**Work to be completed:**
Retype, please, the listing from its opening line through the line that contains "H_l)\)，指出隐藏表示、层索引、残差尺度和子层变换分别对应显式 Euler 更新中的哪些量。", both included, without the pictures.

**Data in this exercise:**
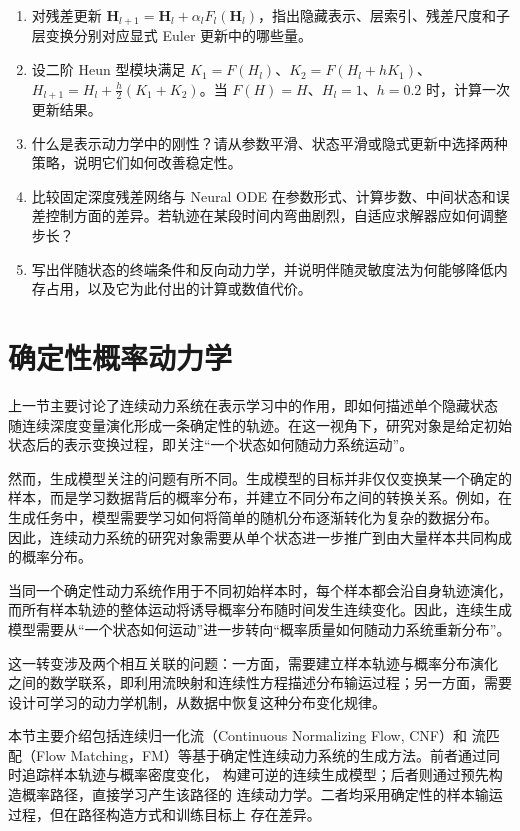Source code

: \begin{exercisebox}
  \begin{enumerate}
    \item 对残差更新 \(\boldsymbol H_{l+1}=\boldsymbol H_l+\alpha_lF_l(\boldsymbol H_l)\)，指出隐藏表示、层索引、残差尺度和子层变换分别对应显式 Euler 更新中的哪些量。
    \item 设二阶 Heun 型模块满足 \(K_1=F(H_l)\)、\(K_2=F(H_l+hK_1)\)、\(H_{l+1}=H_l+\tfrac h2(K_1+K_2)\)。当 \(F(H)=H\)、\(H_l=1\)、\(h=0.2\) 时，计算一次更新结果。
    \item 什么是表示动力学中的刚性？请从参数平滑、状态平滑或隐式更新中选择两种策略，说明它们如何改善稳定性。
    \item 比较固定深度残差网络与 Neural ODE 在参数形式、计算步数、中间状态和误差控制方面的差异。若轨迹在某段时间内弯曲剧烈，自适应求解器应如何调整步长？
    \item 写出伴随状态的终端条件和反向动力学，并说明伴随灵敏度法为何能够降低内存占用，以及它为此付出的计算或数值代价。
  \end{enumerate}
\end{exercisebox}



\section{确定性概率动力学}

上一节主要讨论了连续动力系统在表示学习中的作用，即如何描述单个隐藏状态
随连续深度变量演化形成一条确定性的轨迹。在这一视角下，研究对象是给定初始
状态后的表示变换过程，即关注“一个状态如何随动力系统运动”。

然而，生成模型关注的问题有所不同。生成模型的目标并非仅仅变换某一个确定的
样本，而是学习数据背后的概率分布，并建立不同分布之间的转换关系。例如，在
生成任务中，模型需要学习如何将简单的随机分布逐渐转化为复杂的数据分布。
因此，连续动力系统的研究对象需要从单个状态进一步推广到由大量样本共同构成
的概率分布。

当同一个确定性动力系统作用于不同初始样本时，每个样本都会沿自身轨迹演化，
而所有样本轨迹的整体运动将诱导概率分布随时间发生连续变化。因此，连续生成
模型需要从“一个状态如何运动”进一步转向“概率质量如何随动力系统重新分布”。

这一转变涉及两个相互关联的问题：一方面，需要建立样本轨迹与概率分布演化
之间的数学联系，即利用流映射和连续性方程描述分布输运过程；另一方面，需要
设计可学习的动力学机制，从数据中恢复这种分布变化规律。

本节主要介绍包括连续归一化流（Continuous Normalizing
Flow, CNF）和 流匹配（Flow Matching，FM）等基于确定性连续动力系统的生成方法。前者通过同时追踪样本轨迹与概率密度变化，
构建可逆的连续生成模型；后者则通过预先构造概率路径，直接学习产生该路径的
连续动力学。二者均采用确定性的样本输运过程，但在路径构造方式和训练目标上
存在差异。

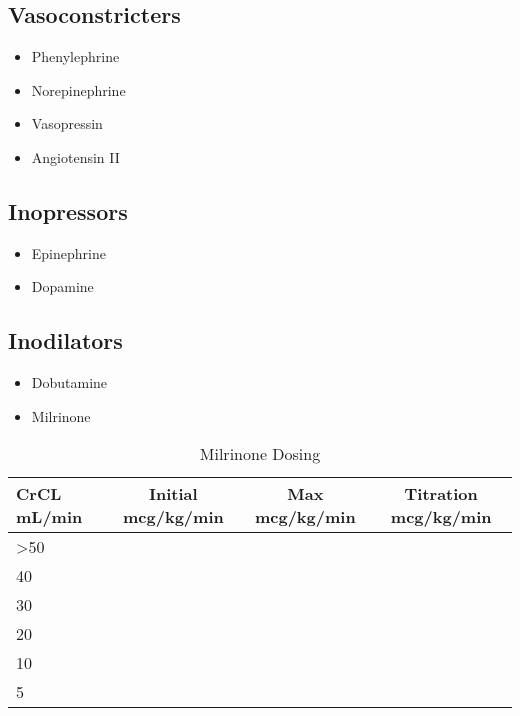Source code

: \documentclass[main.tex]{subfiles}
\begin{document}
\subsection{Vasoconstricters}
\begin{itemize}[noitemsep]
	\item Phenylephrine
	\item Norepinephrine
	\item Vasopressin
	\item Angiotensin II
\end{itemize}

\subsection{Inopressors}
\begin{itemize}[noitemsep]
	\item Epinephrine
	\item Dopamine 
\end{itemize}

\subsection{Inodilators}
\begin{itemize}[noitemsep]
	\item Dobutamine
	\item Milrinone
\end{itemize}

\begin{table}[h]
	\centering
	\caption{Milrinone Dosing\autocite{lexi-drugsMilrinone} }
	\label{tab:milrinone-dosing}
	\begin{tabular}{l c c c}
		\textbf{CrCL \si{mL/min}} & \textbf{Initial \si{mcg/kg/min}} & \textbf{Max} \si{mcg/kg/min} & \textbf{Titration} \si{mcg/kg/min} \\ \hline
		\textgreater50 &  & & \\
		40 & & & \\
		30 & & & \\
		20 & & & \\
		10 & & & \\
		5 & & & \\
	\end{tabular}
\end{table}
\end{document}
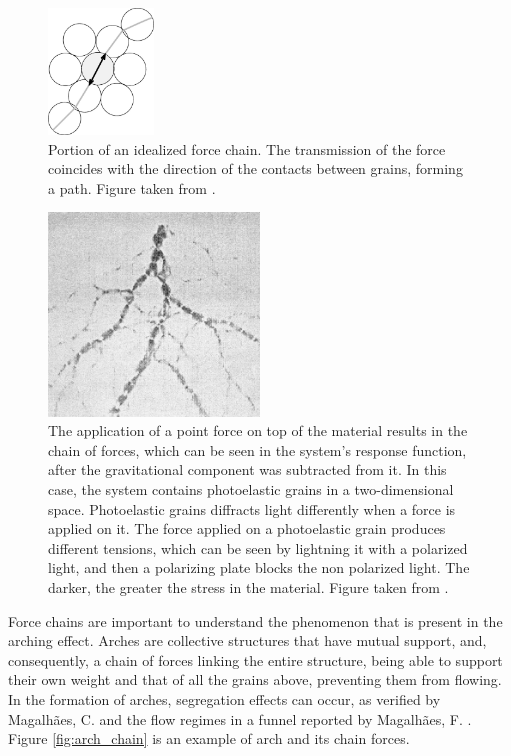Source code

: \begin{figure}[H]
    \centering
    \includegraphics[width=0.25\textwidth]{04-figuras/Force_Chain_Pathway.png}
    \caption[Pahtway of force chain.]{Portion of an idealized force chain. The transmission of the force coincides with the direction of the contacts between grains, forming a path. Figure taken from \cite{Characterization_of_force_chains_in_granular_material}.}
    \label{fig:pathway_chain}
\end{figure}

\begin{figure}[H]
    \centering
    \includegraphics[width=0.5\textwidth]{04-figuras/Cadeia_Forca.png}
    \caption[Example of force chain.]{The application of a point force on top of the material results in the chain of forces, which can be seen in the system's response function, after the gravitational component was subtracted from it. In this case, the system contains photoelastic grains in a two-dimensional space. Photoelastic grains diffracts light differently when a force is applied on it. The force applied on a photoelastic grain produces different tensions, which can be seen by lightning it with a polarized light, and then a polarizing plate blocks the non polarized light. The darker, the greater the stress in the material. Figure taken from \cite{Sensitivity_of_Stress_Response_Function_to_Packing_Preparation}.}
    \label{fig:force_chain}
\end{figure}

    Force chains are important to understand the phenomenon that is present in the arching effect. Arches are collective structures that have mutual support, and, consequently, a chain of forces linking the entire structure, being able to support their own weight and that of all the grains above, preventing them from flowing. In the formation of arches, segregation effects can occur, as verified by Magalhães, C. \cite{Caio-Tese} and the flow regimes in a funnel reported by Magalhães, F. \cite{Felipe-Tese}. Figure \ref{fig:arch_chain} is an example of arch and its chain forces.

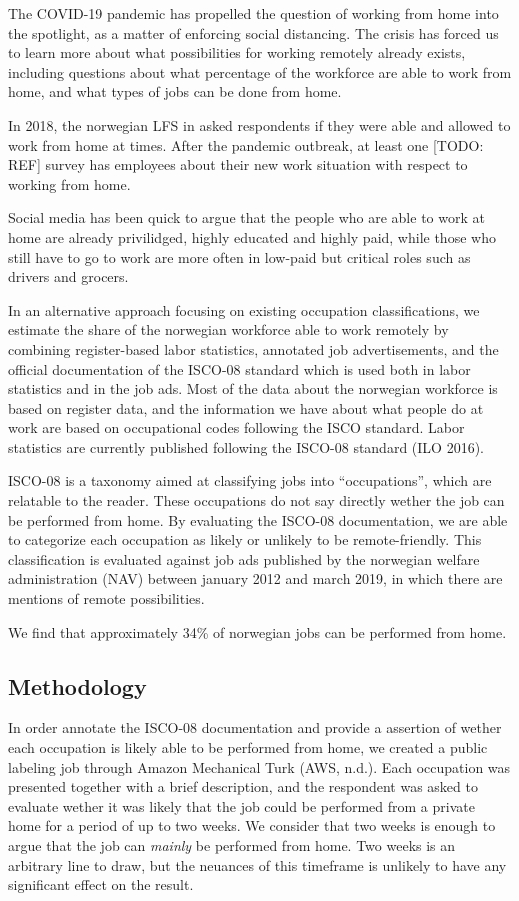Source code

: \documentclass[11pt,]{article}
\begin{document}
The COVID-19 pandemic has propelled the question of working from home
into the spotlight, as a matter of enforcing social distancing. The
crisis has forced us to learn more about what possibilities for working
remotely already exists, including questions about what percentage of
the workforce are able to work from home, and what types of jobs can be
done from home.

In 2018, the norwegian LFS in asked respondents if they were able and
allowed to work from home at times. After the pandemic outbreak, at
least one {[}TODO: REF{]} survey has employees about their new work
situation with respect to working from home.

Social media has been quick to argue that the people who are able to
work at home are already privilidged, highly educated and highly paid,
while those who still have to go to work are more often in low-paid but
critical roles such as drivers and grocers.

In an alternative approach focusing on existing occupation
classifications, we estimate the share of the norwegian workforce able
to work remotely by combining register-based labor statistics, annotated
job advertisements, and the official documentation of the ISCO-08
standard which is used both in labor statistics and in the job ads. Most
of the data about the norwegian workforce is based on register data, and
the information we have about what people do at work are based on
occupational codes following the ISCO standard. Labor statistics are
currently published following the ISCO-08 standard (ILO 2016).

ISCO-08 is a taxonomy aimed at classifying jobs into ``occupations'',
which are relatable to the reader. These occupations do not say directly
wether the job can be performed from home. By evaluating the ISCO-08
documentation, we are able to categorize each occupation as likely or
unlikely to be remote-friendly. This classification is evaluated against
job ads published by the norwegian welfare administration (NAV) between
january 2012 and march 2019, in which there are mentions of remote
possibilities.

We find that approximately 34\% of norwegian jobs can be performed from
home.

\hypertarget{methodology}{%
\subsection{Methodology}\label{methodology}}

In order annotate the ISCO-08 documentation and provide a assertion of
wether each occupation is likely able to be performed from home, we
created a public labeling job through Amazon Mechanical Turk (AWS,
n.d.). Each occupation was presented together with a brief description,
and the respondent was asked to evaluate wether it was likely that the
job could be performed from a private home for a period of up to two
weeks. We consider that two weeks is enough to argue that the job can
\emph{mainly} be performed from home. Two weeks is an arbitrary line to
draw, but the neuances of this timeframe is unlikely to have any
significant effect on the result.
\end{document}
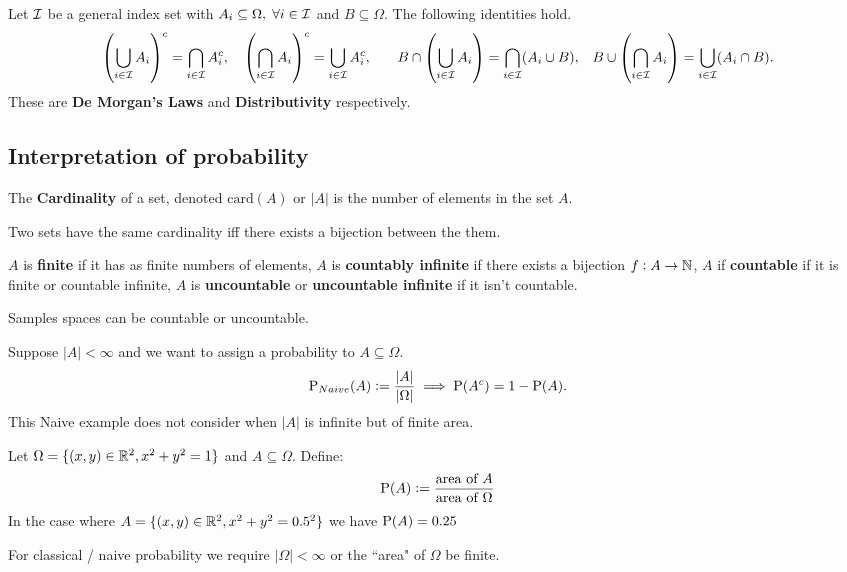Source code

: \documentclass[../Year1/Year1.tex]{subfiles}
\begin{document}
Let $\III$ be a general index set with $A_i \subseteq\Omega,\; \forall i \in\III$ and $B \subseteq \Omega$. The following identities hold.
\[
\left( \bigcup_{i\in\III}A_i \right)^c = \bigcap_{i\in\III}A_i^c \textcolor{black}{,} \quad
\left( \bigcap_{i\in\III}A_i \right)^c = \bigcup_{i\in\III}A_i^c \textcolor{black}{,} \qquad
B \cap \left( \bigcup_{i\in\III}A_i \right) = \bigcap_{i\in\III}(A_i\cup B) \textcolor{black}{,} \quad
B \cup \left( \bigcap_{i\in\III}A_i \right) = \bigcup_{i\in\III}(A_i\cap B) \textcolor{black}{.}
\]
These are \textbf{De Morgan's Laws} and \textbf{Distributivity} respectively.


\subsection{Interpretation of probability}
\begin{definition}
    The \textbf{Cardinality} of a set, denoted $\text{card}(A)$ or $|A|$ is the number of elements in the set $A$.
\end{definition}

\begin{definition}
    Two sets have the same cardinality iff there exists a bijection between the them.
\end{definition}

\begin{definition}
    $A$ is \textbf{finite} if it has as finite numbers of elements, $A$ is \textbf{countably infinite} if there exists a bijection $f: A \to \NN$, $A$ if \textbf{countable} if it is finite or countable infinite, $A$ is \textbf{uncountable} or \textbf{uncountable infinite} if it isn't countable.
\end{definition}

Samples spaces can be countable or uncountable.

\begin{definition}
    Suppose $|A| < \infty$ and we want to assign a probability to $A \subseteq \Omega$.
    \[
    \P_{Naive}(A) := \frac{|A|}{|\Omega|} \implies \P(A^c) = 1 - \P(A)  \textcolor{black}{.}
    \]
    This Naive example does not consider when $|A|$ is infinite but of finite area.
\end{definition}
\begin{example}
    Let $\Omega = \{(x,y) \in \RR^2, x^2+y^2=1\}$ and $A\subseteq\Omega$. Define: 
    \[
    \P(A) := \frac{\text{area of } A}{\text{area of } \Omega}
    \]
    In the case where $A = \{(x,y) \in \RR^2, x^2+y^2=0.5^2\}$ we have $\P(A) = 0.25$
\end{example}
\begin{remark}
    For classical / naive probability we require $|\Omega| < \infty$ or the ``area" of $\Omega$ be finite. 
\end{remark}
\end{document}
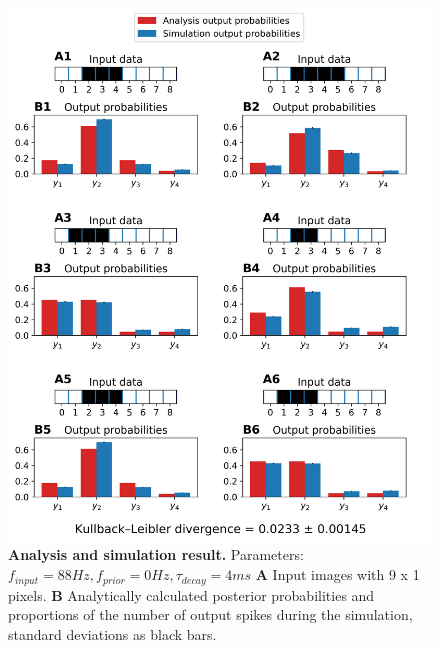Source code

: \begin{figure}
  \includegraphics[width=\linewidth]{figures/1D/1D_88_0_4.png}
   \caption{\textbf{Analysis and simulation result. } Parameters: $f_{input} = 88 Hz, f_{prior} = 0 Hz, \tau_{decay} = 4 ms$ \textbf{A} Input images with 9 x 1 pixels. \textbf{B} Analytically calculated posterior probabilities and proportions of the number of output spikes during the simulation, standard deviations as black bars.}
  \label{fig:1D_88_0_4}
\end{figure}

**Final answer:**
Source code

: \begin{exercisebox}
  \begin{enumerate}
    \item 对残差更新 \(\boldsymbol H_{l+1}=\boldsymbol H_l+\alpha_lF_l(\boldsymbol H_l)\)，指出隐藏表示、层索引、残差尺度和子层变换分别对应显式 Euler 更新中的哪些量。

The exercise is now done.